One grower with whom Nik has worked closely is Jock Hansen of Eungella Rainforest Finger Limes, including Jock's help in restoring the restaurant's languishing garden beds.

"To be brutally honest, we couldn't even get a shovel half a centimetre into the dirt: it was neglected, it was sad. Jock has been beyond amazing, he's been out here probably 14 or more times, putting in half a day here and a day there. He brought organic matter, and just gave the garden what it needed. Love, and water and some good microbes," Nik said.

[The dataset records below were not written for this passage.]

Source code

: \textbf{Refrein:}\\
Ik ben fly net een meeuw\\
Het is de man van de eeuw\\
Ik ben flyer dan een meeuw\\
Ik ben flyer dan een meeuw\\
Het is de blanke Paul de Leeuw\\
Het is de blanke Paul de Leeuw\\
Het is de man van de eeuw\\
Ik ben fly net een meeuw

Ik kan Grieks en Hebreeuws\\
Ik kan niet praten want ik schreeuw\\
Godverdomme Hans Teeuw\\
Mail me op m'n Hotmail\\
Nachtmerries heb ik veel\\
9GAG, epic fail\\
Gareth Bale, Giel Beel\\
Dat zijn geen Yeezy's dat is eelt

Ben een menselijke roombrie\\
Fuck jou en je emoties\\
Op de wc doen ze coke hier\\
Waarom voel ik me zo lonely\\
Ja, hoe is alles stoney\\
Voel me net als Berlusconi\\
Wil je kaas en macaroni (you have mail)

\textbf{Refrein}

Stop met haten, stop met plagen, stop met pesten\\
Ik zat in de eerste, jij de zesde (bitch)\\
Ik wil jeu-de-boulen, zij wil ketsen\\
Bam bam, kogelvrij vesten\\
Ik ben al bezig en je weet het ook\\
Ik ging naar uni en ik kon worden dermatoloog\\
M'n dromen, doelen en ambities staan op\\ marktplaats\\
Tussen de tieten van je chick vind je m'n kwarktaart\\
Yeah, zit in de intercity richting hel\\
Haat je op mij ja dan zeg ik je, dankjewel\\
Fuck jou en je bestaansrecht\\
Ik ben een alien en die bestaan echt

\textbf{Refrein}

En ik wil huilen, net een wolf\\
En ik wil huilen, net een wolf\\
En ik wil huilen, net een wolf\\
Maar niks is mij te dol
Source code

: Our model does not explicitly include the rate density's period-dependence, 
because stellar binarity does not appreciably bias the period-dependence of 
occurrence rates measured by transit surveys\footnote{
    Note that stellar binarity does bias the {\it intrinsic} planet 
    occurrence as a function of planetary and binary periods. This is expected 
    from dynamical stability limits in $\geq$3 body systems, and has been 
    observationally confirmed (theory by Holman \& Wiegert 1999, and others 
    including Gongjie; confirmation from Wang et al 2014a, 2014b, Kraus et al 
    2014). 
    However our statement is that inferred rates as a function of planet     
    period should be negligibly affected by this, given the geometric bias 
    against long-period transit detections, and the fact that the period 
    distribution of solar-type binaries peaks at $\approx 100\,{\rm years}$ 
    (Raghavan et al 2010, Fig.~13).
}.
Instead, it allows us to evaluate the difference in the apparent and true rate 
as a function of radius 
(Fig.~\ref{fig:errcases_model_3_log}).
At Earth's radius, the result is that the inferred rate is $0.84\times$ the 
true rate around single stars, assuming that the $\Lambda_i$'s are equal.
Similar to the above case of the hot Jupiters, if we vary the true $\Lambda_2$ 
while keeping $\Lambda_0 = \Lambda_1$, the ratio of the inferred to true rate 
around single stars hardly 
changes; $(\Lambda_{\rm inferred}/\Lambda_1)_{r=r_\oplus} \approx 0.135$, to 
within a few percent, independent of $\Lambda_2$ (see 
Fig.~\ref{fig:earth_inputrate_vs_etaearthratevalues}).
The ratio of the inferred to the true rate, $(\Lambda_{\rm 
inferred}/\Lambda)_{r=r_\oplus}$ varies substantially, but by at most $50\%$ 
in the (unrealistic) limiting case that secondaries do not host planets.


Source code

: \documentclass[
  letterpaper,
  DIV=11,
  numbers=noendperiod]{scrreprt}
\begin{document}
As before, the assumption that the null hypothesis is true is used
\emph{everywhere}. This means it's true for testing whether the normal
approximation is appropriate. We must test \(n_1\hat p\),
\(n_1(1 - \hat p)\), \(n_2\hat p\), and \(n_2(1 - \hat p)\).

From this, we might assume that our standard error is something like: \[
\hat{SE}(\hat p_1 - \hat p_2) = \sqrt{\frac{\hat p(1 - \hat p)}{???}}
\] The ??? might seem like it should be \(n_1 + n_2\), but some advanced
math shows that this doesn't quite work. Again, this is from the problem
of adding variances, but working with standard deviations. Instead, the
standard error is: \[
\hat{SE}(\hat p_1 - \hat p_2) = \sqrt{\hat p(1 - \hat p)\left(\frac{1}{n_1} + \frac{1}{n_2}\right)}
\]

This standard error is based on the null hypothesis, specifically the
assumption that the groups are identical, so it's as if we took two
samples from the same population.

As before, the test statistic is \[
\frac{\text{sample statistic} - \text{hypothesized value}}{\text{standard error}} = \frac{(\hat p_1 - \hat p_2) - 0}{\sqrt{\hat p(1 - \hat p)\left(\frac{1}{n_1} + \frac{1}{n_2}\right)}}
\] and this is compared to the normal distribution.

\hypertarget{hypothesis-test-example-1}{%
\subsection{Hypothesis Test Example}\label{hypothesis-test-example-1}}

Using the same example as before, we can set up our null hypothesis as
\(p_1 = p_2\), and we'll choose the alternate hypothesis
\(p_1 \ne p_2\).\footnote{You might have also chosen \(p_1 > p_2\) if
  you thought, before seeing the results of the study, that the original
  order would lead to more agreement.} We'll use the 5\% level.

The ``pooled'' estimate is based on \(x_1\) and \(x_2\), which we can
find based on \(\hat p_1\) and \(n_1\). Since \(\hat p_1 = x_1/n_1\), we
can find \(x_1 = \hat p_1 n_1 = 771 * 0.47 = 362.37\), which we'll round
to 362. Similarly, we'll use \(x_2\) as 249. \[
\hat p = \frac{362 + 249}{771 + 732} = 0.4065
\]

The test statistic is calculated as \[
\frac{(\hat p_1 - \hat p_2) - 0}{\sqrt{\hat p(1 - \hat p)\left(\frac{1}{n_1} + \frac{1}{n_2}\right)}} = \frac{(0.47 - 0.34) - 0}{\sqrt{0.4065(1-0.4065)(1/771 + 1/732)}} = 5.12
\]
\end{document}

After a few months' work, the garden is now flourishing, producing heirloom variety vegetables and herbs. It will keep developing as the region moves into its productive winter growing season. Nik is enjoying sharing the connection between growing and eating with his family and with diners.

"In this day and age, people want to know where their food is coming from. There's nothing better than walking 3m from you deck and picking flowers, vegetables and herbs. Yesterday I made a parsley and sage chlorophyll - you extract the chlorophyll out of the herbs, and season that through the turkey mousse, stuff that inside the breast, boudin it up and then cook it.

"It's stunning. You carve this piece of turkey, it's perfectly cooked on the outside, this soft green mousse on the inside from fresh herbs from the garden. You just don't get better than that!"

A main of wild caught market fish, river greens, and Eungella Rainforest finger lime.
A main of wild caught market fish, river greens, and Eungella Rainforest finger lime. Supplied

Jock Hansen established his rainforest finger lime orchard in Mackay's hinterland almost five years ago. It's 300 trees and increasing, with two varieties. He said the trees were now mature enough to produce quality fruit.

"Nik uses finger lime in a lot of dishes, and our fruit is a superior hybrid, it's seedless, it's got a nice taste and colour. Ours have pink flesh, and the redder they are, the more sweet," Jock said.

He said the fruit grew best in a forest setting, making good use of quality microbial soil. With a shorter shelf life, fruit should be picked and eaten quickly. A quality specimen had the citrus pearls under pressure under the peel, spilling out readily when cut.

"Nik and I are on the same page: the fresher the better, you want that pop in the mouth. So I can pick daily and be on the table in the evening."

He said the pink flesh offered a good balance of bitter and sweet suited to sweet and savoury dishes and favoured by chefs. He said many bush foods were high in vitamins and antioxidants, and it was exciting to have a chef of Nik's skill showcasing the produce and finely calibrating the flavours.

"It will be good to have the fruit done some justice by someone who can get that beautiful balance of native protein and plants," he said.

Jock said his business was in the process of diversifying into other bush foods and medicines, including gumbi gumbi, quandong and dianella, and would continue to expand the range to meet demand.